# Dataset
Lets use [Sentiment Polarity Dataset 2.0](https://www.cs.cornell.edu/people/pabo/movie-review-data/), included in the `NLTK` library.<Br>
It consists of 1000 positive and 1000 negative processed reviews. Introduced in Pang/Lee ACL 2004. Released June 2004.

In [1]:
import nltk
from nltk.corpus import stopwords
from collections import defaultdict
from nltk import word_tokenize
import string
from nltk.probability import FreqDist

In [2]:
from nltk.corpus import movie_reviews as mr
print("The corpus contains %d reviews"% len(mr.fileids()))

The corpus contains 2000 reviews


## Shuffling

Lets shuffle the documents, otherwise they will remain sorted ["neg", "neg" ... "pos"]

In [3]:
import random
docnames=mr.fileids()
random.shuffle(docnames)

## Let's do it using some useful scikit-learn functions 


In [4]:
import sklearn
from sklearn.naive_bayes import MultinomialNB
from sklearn.feature_extraction.text import CountVectorizer
from sklearn.feature_extraction.text import TfidfVectorizer
from sklearn.metrics import classification_report

### Assuming that documents are shuffled
Make sure `docnames` contain a shuffled list of documents 

In [5]:
documents=[]
tags = []
for doc in docnames:
    documents.append(mr.raw(doc))
    tags.append( doc.split('/')[0])

In [13]:
for i in range(5):
    print("{} -> {}...".format(tags[i], documents[i][:50]))

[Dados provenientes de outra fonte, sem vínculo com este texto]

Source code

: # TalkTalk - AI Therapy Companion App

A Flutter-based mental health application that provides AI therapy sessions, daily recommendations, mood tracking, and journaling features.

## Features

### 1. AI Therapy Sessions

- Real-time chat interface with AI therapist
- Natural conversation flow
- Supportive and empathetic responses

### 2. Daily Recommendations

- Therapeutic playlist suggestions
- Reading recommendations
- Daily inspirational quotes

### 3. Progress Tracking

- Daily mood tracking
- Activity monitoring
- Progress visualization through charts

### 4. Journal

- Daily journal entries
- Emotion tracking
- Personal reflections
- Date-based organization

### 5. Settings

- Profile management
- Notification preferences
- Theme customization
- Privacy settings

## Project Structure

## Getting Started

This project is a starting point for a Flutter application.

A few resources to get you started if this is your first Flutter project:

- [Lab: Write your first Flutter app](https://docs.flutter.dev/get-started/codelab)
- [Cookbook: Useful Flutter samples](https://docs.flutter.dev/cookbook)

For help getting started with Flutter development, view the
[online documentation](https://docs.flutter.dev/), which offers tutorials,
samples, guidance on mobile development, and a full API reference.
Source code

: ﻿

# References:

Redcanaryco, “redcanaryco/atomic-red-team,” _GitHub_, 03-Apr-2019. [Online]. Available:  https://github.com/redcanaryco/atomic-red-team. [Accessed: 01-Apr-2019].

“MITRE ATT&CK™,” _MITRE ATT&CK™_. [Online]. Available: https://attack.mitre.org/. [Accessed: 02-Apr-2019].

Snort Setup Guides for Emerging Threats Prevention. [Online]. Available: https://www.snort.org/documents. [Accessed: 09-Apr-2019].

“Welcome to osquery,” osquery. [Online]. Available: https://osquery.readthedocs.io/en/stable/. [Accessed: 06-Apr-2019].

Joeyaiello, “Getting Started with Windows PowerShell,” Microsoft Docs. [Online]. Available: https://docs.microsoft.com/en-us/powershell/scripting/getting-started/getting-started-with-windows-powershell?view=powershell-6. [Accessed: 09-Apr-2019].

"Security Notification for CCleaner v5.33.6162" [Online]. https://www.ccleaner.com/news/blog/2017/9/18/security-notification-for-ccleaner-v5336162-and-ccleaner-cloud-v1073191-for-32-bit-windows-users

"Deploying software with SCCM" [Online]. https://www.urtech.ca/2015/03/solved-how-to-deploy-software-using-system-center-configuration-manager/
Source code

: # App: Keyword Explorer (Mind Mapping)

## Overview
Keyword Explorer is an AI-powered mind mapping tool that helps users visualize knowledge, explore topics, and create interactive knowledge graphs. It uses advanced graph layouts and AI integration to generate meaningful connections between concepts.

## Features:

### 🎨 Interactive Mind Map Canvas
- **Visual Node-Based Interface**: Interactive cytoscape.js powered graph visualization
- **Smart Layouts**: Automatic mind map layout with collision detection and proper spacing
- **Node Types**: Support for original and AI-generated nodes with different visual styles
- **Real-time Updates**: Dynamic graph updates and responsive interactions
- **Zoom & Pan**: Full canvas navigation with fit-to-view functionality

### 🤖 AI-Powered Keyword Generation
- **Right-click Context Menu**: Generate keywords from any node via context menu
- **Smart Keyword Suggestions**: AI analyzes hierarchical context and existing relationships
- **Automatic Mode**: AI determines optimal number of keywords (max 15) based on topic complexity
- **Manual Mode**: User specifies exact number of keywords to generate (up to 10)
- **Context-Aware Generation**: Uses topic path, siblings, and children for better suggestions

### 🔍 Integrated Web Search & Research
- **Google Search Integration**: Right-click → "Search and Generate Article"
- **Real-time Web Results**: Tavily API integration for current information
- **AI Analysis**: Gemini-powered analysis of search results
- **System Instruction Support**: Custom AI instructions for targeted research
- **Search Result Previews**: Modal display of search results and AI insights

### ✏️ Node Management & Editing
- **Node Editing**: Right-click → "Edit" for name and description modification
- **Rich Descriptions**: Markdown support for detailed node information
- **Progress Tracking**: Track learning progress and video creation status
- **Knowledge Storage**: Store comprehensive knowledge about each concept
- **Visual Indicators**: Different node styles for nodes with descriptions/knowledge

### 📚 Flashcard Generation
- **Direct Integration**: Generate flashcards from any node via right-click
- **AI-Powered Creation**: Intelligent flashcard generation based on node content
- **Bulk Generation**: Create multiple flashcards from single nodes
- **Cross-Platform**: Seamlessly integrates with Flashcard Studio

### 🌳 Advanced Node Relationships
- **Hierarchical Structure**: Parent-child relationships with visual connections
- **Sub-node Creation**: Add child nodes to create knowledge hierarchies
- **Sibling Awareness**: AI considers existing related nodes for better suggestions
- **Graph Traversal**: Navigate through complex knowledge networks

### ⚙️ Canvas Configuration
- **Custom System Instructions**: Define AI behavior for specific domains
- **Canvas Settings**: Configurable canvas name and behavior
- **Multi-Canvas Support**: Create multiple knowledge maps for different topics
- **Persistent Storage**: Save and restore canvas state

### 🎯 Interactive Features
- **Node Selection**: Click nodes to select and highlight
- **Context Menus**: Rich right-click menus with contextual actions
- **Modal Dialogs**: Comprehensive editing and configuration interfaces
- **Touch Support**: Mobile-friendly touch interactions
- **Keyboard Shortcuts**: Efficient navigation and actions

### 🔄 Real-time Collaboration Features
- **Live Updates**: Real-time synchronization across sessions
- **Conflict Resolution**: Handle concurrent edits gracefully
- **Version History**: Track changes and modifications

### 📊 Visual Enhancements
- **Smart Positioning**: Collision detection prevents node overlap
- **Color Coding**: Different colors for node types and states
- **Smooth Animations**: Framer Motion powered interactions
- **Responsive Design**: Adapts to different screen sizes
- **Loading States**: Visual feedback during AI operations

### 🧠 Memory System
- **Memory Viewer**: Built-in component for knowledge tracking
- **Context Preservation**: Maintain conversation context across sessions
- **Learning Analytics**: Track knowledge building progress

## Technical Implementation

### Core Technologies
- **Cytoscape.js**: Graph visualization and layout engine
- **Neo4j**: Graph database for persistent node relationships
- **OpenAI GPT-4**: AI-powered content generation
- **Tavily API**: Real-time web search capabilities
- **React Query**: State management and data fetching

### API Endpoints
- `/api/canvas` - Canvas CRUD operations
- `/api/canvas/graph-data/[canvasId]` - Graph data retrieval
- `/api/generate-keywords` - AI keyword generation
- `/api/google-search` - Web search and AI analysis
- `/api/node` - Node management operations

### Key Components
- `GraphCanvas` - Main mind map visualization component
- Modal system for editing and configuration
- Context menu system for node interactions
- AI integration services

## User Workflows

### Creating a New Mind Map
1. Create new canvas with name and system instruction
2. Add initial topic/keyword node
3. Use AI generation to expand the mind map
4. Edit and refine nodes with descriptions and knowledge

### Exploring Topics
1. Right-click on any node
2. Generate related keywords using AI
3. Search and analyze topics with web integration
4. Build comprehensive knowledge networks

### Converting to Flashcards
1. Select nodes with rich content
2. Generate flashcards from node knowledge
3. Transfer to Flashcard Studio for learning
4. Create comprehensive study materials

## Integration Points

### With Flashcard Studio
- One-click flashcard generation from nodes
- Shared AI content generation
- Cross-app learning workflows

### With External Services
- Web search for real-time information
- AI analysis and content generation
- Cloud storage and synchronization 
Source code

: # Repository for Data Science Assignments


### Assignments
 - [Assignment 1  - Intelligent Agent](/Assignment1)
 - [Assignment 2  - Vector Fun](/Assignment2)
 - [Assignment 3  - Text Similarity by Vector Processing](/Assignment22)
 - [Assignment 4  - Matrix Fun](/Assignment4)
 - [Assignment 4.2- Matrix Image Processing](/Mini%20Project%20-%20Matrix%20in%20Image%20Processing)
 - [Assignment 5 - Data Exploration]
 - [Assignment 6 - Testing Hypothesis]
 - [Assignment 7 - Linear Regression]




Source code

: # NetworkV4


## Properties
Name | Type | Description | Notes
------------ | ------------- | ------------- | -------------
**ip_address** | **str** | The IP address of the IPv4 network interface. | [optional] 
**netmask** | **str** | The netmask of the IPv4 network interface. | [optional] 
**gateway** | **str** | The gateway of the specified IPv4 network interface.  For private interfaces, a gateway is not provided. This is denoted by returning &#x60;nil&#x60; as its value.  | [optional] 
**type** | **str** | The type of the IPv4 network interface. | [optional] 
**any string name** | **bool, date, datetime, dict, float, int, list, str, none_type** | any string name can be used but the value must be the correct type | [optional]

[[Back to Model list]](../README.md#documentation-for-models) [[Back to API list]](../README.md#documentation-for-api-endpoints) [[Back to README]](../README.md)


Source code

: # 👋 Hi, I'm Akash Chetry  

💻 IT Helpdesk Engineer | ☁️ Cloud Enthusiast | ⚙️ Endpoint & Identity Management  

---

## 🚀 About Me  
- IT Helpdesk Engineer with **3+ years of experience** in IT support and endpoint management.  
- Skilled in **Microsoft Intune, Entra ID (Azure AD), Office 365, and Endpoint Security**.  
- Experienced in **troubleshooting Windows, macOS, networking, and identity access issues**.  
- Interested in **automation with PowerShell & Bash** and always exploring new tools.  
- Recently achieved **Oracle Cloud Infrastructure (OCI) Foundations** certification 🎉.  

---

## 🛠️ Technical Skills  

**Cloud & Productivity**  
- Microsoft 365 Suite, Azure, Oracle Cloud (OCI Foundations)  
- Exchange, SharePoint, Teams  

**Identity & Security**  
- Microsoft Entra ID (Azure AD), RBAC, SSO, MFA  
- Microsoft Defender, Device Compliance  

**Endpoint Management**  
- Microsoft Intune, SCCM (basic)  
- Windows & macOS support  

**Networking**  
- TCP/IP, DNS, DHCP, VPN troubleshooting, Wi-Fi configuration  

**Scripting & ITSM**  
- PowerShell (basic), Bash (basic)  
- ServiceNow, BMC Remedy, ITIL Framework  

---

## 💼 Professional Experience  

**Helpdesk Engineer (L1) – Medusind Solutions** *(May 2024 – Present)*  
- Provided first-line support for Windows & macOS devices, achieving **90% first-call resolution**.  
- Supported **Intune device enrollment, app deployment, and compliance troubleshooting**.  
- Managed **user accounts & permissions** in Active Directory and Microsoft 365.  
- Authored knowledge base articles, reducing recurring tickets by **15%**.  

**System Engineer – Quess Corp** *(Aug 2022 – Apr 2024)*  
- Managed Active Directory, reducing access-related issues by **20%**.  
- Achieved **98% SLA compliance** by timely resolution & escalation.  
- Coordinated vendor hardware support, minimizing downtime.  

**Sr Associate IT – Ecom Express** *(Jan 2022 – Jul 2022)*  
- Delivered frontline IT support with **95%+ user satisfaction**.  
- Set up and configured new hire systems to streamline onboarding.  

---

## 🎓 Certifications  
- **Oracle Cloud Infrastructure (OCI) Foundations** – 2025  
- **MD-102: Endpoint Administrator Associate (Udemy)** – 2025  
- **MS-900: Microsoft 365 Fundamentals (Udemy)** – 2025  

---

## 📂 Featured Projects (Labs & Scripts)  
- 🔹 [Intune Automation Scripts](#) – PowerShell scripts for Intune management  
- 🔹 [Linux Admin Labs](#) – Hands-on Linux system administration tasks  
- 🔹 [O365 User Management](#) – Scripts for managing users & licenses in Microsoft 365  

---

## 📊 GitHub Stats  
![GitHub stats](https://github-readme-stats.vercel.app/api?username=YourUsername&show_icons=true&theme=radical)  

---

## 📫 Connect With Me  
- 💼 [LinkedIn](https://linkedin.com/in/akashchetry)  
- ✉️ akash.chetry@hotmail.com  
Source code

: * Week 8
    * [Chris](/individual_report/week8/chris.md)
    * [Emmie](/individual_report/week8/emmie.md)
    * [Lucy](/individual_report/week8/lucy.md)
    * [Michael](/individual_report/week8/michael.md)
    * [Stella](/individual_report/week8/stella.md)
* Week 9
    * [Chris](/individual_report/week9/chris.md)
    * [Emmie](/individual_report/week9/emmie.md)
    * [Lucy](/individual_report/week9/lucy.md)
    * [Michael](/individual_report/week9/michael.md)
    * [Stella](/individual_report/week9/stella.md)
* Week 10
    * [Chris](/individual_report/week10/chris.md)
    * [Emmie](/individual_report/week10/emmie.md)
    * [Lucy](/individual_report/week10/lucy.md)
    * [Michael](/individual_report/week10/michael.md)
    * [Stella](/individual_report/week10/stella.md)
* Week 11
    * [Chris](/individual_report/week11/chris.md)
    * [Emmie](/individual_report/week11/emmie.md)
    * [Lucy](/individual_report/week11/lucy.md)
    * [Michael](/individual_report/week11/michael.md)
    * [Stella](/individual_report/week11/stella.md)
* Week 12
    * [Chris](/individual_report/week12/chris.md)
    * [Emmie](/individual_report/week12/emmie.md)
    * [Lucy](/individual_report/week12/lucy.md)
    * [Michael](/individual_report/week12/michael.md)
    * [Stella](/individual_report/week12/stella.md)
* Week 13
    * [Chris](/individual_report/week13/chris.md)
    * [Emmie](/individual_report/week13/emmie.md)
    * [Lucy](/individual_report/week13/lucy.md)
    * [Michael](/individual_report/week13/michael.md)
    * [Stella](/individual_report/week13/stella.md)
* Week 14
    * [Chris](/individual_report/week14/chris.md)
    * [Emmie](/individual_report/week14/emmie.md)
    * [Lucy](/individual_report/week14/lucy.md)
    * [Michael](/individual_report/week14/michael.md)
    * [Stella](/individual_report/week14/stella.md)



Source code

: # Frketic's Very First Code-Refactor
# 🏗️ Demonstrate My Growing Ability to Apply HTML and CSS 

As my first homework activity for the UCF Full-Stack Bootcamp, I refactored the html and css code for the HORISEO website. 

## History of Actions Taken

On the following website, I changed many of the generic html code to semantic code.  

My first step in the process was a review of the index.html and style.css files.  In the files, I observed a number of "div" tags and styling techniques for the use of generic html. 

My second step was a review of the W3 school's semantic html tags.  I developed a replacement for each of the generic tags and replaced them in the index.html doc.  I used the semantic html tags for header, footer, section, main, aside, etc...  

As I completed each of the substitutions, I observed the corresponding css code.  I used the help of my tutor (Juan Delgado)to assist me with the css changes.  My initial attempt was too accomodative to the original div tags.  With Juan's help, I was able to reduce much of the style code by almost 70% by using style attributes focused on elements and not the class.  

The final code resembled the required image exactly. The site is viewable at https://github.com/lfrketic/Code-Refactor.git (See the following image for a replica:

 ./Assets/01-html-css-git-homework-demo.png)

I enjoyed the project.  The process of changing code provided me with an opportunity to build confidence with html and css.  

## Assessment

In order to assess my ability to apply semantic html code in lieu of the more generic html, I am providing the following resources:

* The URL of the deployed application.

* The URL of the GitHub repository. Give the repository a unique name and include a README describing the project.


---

neg -> how do you judge a film that is so bad , but inten...
pos -> do you want to know the truth about cats and dogs ...
pos -> david mamet has long been my favorite screenwriter...
neg -> well , what are you going to expect ? 
it's a movi...
neg -> some concepts seem patently hopeless from the begi...


In [14]:
numtrain = int(len(documents) * 80 / 100)  # number of training documents
train_documents, test_documents = documents[:numtrain], documents[numtrain:]
train_tags, test_tags = tags[:numtrain], tags[numtrain:]

Agora que temos os conjuntos de treino e de teste separados, há que converter o texto dos documentos na sua representação vetorial. O scikit-learn tem dois métodos interessantes: `CountVectorizer` e `TfidfVectorizer`. Ambos aceitam um conjunto interessante de parâmetros, que não exploramos aqui, mas que vale a pena consultar.
- [sklearn.feature_extraction.text.CountVectorizer](https://scikit-learn.org/stable/modules/generated/sklearn.feature_extraction.text.CountVectorizer.html)
- [sklearn.feature_extraction.text.TfidfVectorizer](https://scikit-learn.org/stable/modules/generated/sklearn.feature_extraction.text.TfidfVectorizer.html)

In [26]:
vectorizer = CountVectorizer()
train_X = vectorizer.fit_transform(train_documents)
test_X = vectorizer.transform(test_documents)
print(train_X.shape, test_X.shape)

(1600, 36205) (400, 36205)


Podemos verificar que as features são na verdade as "palavras" dos textos, onde também se incluem números e outras coisas extranhas.

In [27]:
print(vectorizer.get_feature_names()[600:700])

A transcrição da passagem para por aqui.